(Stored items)
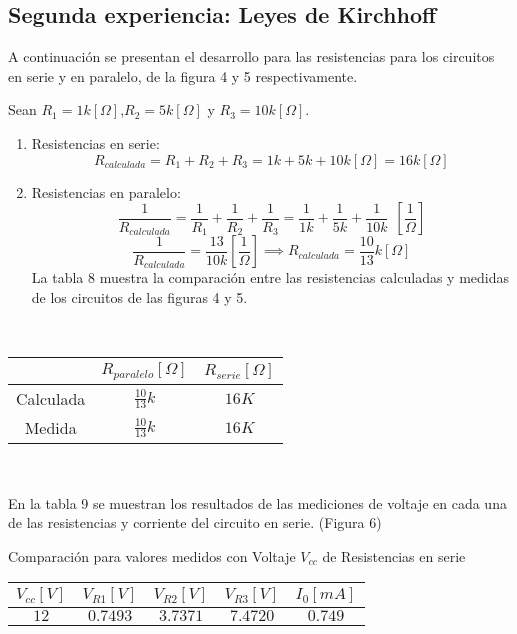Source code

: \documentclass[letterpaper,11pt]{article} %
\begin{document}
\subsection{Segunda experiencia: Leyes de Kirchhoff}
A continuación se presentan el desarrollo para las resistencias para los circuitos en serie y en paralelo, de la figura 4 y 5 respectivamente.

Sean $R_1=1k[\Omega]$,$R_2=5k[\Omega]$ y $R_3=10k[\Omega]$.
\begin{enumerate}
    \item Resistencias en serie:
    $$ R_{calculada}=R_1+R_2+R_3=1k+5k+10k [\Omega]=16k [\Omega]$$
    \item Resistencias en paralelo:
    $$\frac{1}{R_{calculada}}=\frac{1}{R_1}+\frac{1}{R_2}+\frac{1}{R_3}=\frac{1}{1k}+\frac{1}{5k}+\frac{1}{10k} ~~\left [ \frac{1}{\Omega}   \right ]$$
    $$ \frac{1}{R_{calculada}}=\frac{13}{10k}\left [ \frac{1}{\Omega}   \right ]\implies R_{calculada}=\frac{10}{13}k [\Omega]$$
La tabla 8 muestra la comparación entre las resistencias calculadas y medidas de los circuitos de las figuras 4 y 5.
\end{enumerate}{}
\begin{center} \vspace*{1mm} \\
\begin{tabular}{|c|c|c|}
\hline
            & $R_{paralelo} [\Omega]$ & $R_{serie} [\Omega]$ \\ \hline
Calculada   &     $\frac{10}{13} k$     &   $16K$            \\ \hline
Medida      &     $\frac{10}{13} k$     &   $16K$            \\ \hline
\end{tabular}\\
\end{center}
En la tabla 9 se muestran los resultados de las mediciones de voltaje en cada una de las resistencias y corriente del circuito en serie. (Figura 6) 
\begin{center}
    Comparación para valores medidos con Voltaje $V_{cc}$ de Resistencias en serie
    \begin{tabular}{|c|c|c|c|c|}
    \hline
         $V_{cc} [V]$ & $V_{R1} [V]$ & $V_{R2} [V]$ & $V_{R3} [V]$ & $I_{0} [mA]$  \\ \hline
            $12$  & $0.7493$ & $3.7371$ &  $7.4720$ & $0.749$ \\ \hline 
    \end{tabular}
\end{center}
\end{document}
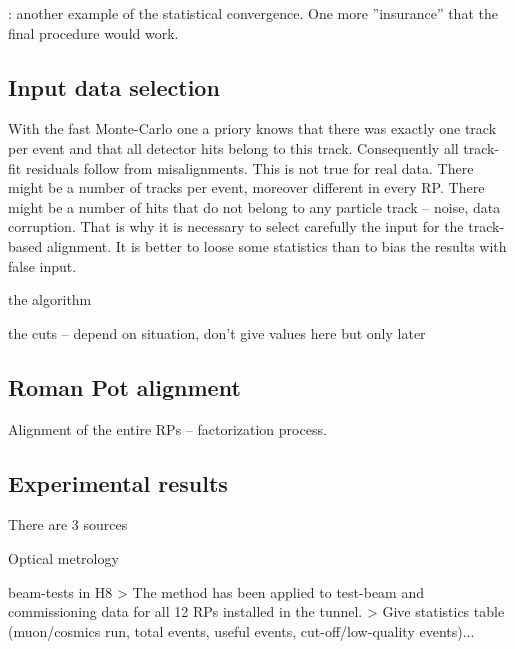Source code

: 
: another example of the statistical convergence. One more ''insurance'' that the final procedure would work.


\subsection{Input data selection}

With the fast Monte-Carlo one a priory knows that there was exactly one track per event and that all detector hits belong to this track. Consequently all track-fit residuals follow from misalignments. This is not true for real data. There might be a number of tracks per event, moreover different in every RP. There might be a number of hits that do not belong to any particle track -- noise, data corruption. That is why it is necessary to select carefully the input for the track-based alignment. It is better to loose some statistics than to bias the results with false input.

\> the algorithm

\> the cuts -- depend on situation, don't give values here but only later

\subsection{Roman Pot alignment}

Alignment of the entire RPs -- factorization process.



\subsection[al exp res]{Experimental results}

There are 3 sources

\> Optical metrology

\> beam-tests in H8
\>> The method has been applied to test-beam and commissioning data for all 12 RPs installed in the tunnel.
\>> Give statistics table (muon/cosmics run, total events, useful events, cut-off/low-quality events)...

Exercise aim: The reply should consist solely of the number of lines in the records that include "begin".

Task output: 6